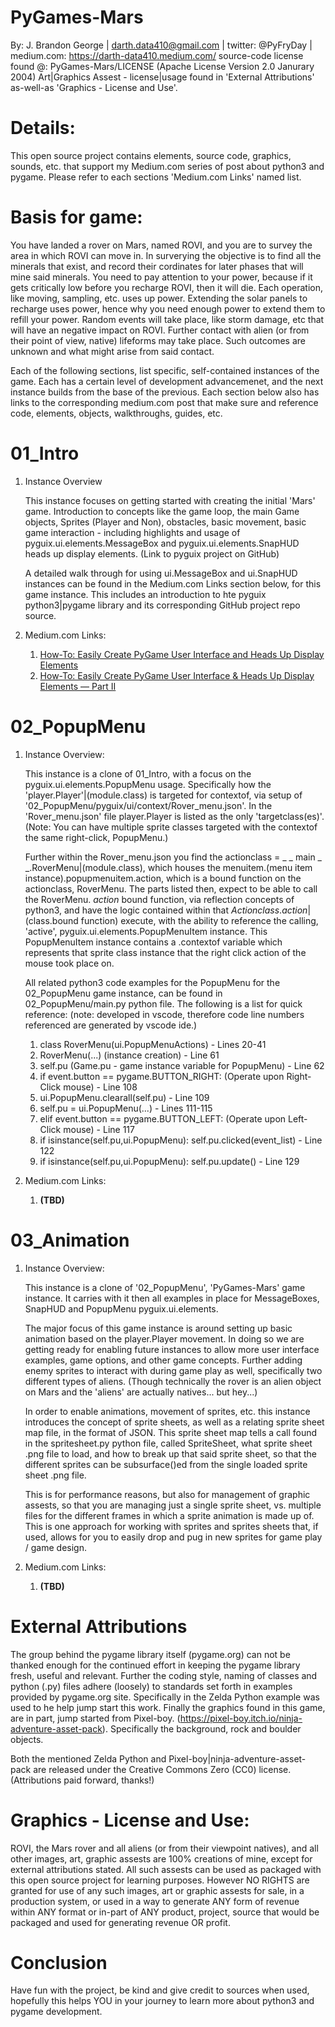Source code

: # PyGames-Mars
By: J. Brandon George | darth.data410@gmail.com | twitter: @PyFryDay | medium.com: https://darth-data410.medium.com/
source-code license found @: PyGames-Mars/LICENSE (Apache License Version 2.0 Janurary 2004)
Art|Graphics Assest - license|usage found in 'External Attributions' as-well-as 'Graphics - License and Use'. 

# Details:
This open source project contains elements, source code, graphics, sounds, etc. that support my Medium.com series of post about python3 and pygame. Please refer to each sections 'Medium.com Links' named list. 

# Basis for game:
You have landed a rover on Mars, named ROVI, and you are to survey the area in which ROVI can move in. In surverying the objective is to find all the minerals that exist, and record their cordinates for later phases that will mine said minerals. You need to pay attention to your power, because if it gets critically low before you recharge ROVI, then it will die. Each operation, like moving, sampling, etc. uses up power. Extending the solar panels to recharge uses power, hence why you need enough power to extend them to refill your power. Random events will take place, like storm damage, etc that will have an negative impact on ROVI. Further contact with alien (or from their point of view, native) lifeforms may take place. Such outcomes are unknown and what might arise from said contact. 

Each of the following sections, list specific, self-contained instances of the game. Each has a certain level of development advancemenet, and the next instance builds from the base of the previous. Each section below also has links to the corresponding medium.com post that make sure and reference code, elements, objects, walkthroughs, guides, etc.

# 01_Intro
1. Instance Overview 

    This instance focuses on getting started with creating the initial 'Mars' game. Introduction to concepts like the game loop, the main Game objects, Sprites (Player and Non), obstacles, basic movement, basic game interaction - including highlights and usage of pyguix.ui.elements.MessageBox and pyguix.ui.elements.SnapHUD heads up display elements. (Link to pyguix project on GitHub)

    A detailed walk through for using ui.MessageBox and ui.SnapHUD instances can be found in the Medium.com Links section below, for this game instance. This includes an introduction to hte pyguix python3|pygame library and its corresponding GitHub project repo source.

2. Medium.com Links:

    1. <a href="https://darth-data410.medium.com/how-to-easily-create-pygame-user-interface-and-heads-up-display-elements-3b1bf424a2c8" target="_blank">How-To: Easily Create PyGame User Interface and Heads Up Display Elements</a>
    2. <a href="https://darth-data410.medium.com/how-to-easily-create-pygame-user-interface-heads-up-display-elements-part-ii-3888d1a0afe">How-To: Easily Create PyGame User Interface & Heads Up Display Elements — Part II</a>

# 02_PopupMenu
1. Instance Overview:

    This instance is a clone of 01_Intro, with a focus on the pyguix.ui.elements.PopupMenu usage. Specifically how the 'player.Player'|(module.class) is targeted for contextof, via setup of '02_PopupMenu/pyguix/ui/context/Rover_menu.json'. In the 'Rover_menu.json' file player.Player is listed as the only 'targetclass(es)'. (Note: You can have multiple sprite classes targeted with the contextof the same right-click, PopupMenu.)

    Further within the Rover_menu.json you find the actionclass = _ _ main _ _.RoverMenu|(module.class), which houses the menuitem.(menu item instance).popupmenuitem.action, which is a bound function on the actionclass, RoverMenu. The parts listed then, expect to be able to call the RoverMenu. _action_ bound function, via reflection concepts of python3, and have the logic contained within that _Actionclass_._action_|(class.bound function) execute, with the ability to reference the calling, 'active', pyguix.ui.elements.PopupMenuItem instance. This PopupMenuItem instance contains a .contextof variable which represents that sprite class instance that the right click action of the mouse took place on. 

    All related python3 code examples for the PopupMenu for the 02_PopupMenu game instance, can be found in 02_PopupMenu/main.py python file. The following is a list for quick reference: (note: developed in vscode, therefore code line numbers referenced are generated by vscode ide.)

    1. class RoverMenu(ui.PopupMenuActions) - Lines 20-41
    2. RoverMenu(...) (instance creation) - Line 61
    3. self.pu (Game.pu - game instance variable for PopupMenu) - Line 62
    4. if event.button == pygame.BUTTON_RIGHT: (Operate upon Right-Click mouse) - Line 108
    5. ui.PopupMenu.clearall(self.pu) - Line 109
    6. self.pu = ui.PopupMenu(...) - Lines 111-115
    7. elif event.button == pygame.BUTTON_LEFT: (Operate upon Left-Click mouse) - Line 117
    8. if isinstance(self.pu,ui.PopupMenu): self.pu.clicked(event_list) - Line 122
    9. if isinstance(self.pu,ui.PopupMenu): self.pu.update() - Line 129 

2. Medium.com Links:

    1. __(TBD)__

# 03_Animation
1. Instance Overview:

    This instance is a clone of '02_PopupMenu', 'PyGames-Mars' game instance. It carries with it then all examples in place for MessageBoxes, SnapHUD and PopupMenu pyguix.ui.elements.

    The major focus of this game instance is around setting up basic animation based on the player.Player movement. In doing so we are getting ready for enabling future instances to allow more user interface examples, game options, and other game concepts. Further adding enemy sprites to interact with during game play as well, specifically two different types of aliens. (Though technically the rover is an alien object on Mars and the 'aliens' are actually natives... but hey...)

    In order to enable animations, movement of sprites, etc. this instance introduces the concept of sprite sheets, as well as a relating sprite sheet map file, in the format of JSON. This sprite sheet map tells a call found in the spritesheet.py python file, called SpriteSheet, what sprite sheet .png file to load, and how to break up that said sprite sheet, so that the different sprites can be subsurface()ed from the single loaded sprite sheet .png file. 

    This is for performance reasons, but also for management of graphic assests, so that you are managing just a single sprite sheet, vs. multiple files for the different frames in which a sprite animation is made up of. This is one approach for working with sprites and sprites sheets that, if used, allows for you to easily drop and pug in new sprites for game play / game design.

2. Medium.com Links:

    1. __(TBD)__

# External Attributions
The group behind the pygame library itself (pygame.org) can not be thanked enough for the continued effort in keeping the pygame library fresh, useful and relevant. Further the coding style, naming of classes and python (.py) files adhere (loosely) to standards set forth in examples provided by pygame.org site. Specifically in the Zelda Python example was used to he help jump start this work. Finally the graphics found in this game, are in part, jump started from Pixel-boy. (https://pixel-boy.itch.io/ninja-adventure-asset-pack). Specifically the background, rock and boulder objects. 

Both the mentioned Zelda Python and Pixel-boy|ninja-adventure-asset-pack are released under the Creative Commons Zero (CC0) license. (Attributions paid forward, thanks!)

# Graphics - License and Use:
ROVI, the Mars rover and all aliens (or from their viewpoint natives), and all other images, art, graphic assests are 100% creations of mine, except for external attributions stated. All such assests can be used as packaged with this open source project for learning purposes. However NO RIGHTS are granted for use of any such images, art or graphic assests for sale, in a production system, or used in a way to generate ANY form of revenue within ANY format or in-part of ANY product, project, source that would be packaged and used for generating revenue OR profit. 

# Conclusion 
Have fun with the project, be kind and give credit to sources when used, hopefully this helps YOU in your journey to learn more about python3 and pygame development.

************

Work to complete:
Write down exactly the span of lines above from the one containing "Each of the" to the one containing "This instance is a clone of 01_Intro, with", both ends included.

Answer for this exercise:
Each of the following sections, list specific, self-contained instances of the game. Each has a certain level of development advancemenet, and the next instance builds from the base of the previous. Each section below also has links to the corresponding medium.com post that make sure and reference code, elements, objects, walkthroughs, guides, etc.

# 01_Intro
1. Instance Overview 

    This instance focuses on getting started with creating the initial 'Mars' game. Introduction to concepts like the game loop, the main Game objects, Sprites (Player and Non), obstacles, basic movement, basic game interaction - including highlights and usage of pyguix.ui.elements.MessageBox and pyguix.ui.elements.SnapHUD heads up display elements. (Link to pyguix project on GitHub)

    A detailed walk through for using ui.MessageBox and ui.SnapHUD instances can be found in the Medium.com Links section below, for this game instance. This includes an introduction to hte pyguix python3|pygame library and its corresponding GitHub project repo source.

2. Medium.com Links:

    1. <a href="https://darth-data410.medium.com/how-to-easily-create-pygame-user-interface-and-heads-up-display-elements-3b1bf424a2c8" target="_blank">How-To: Easily Create PyGame User Interface and Heads Up Display Elements</a>
    2. <a href="https://darth-data410.medium.com/how-to-easily-create-pygame-user-interface-heads-up-display-elements-part-ii-3888d1a0afe">How-To: Easily Create PyGame User Interface & Heads Up Display Elements — Part II</a>

# 02_PopupMenu
1. Instance Overview:

    This instance is a clone of 01_Intro, with a focus on the pyguix.ui.elements.PopupMenu usage. Specifically how the 'player.Player'|(module.class) is targeted for contextof, via setup of '02_PopupMenu/pyguix/ui/context/Rover_menu.json'. In the 'Rover_menu.json' file player.Player is listed as the only 'targetclass(es)'. (Note: You can have multiple sprite classes targeted with the contextof the same right-click, PopupMenu.)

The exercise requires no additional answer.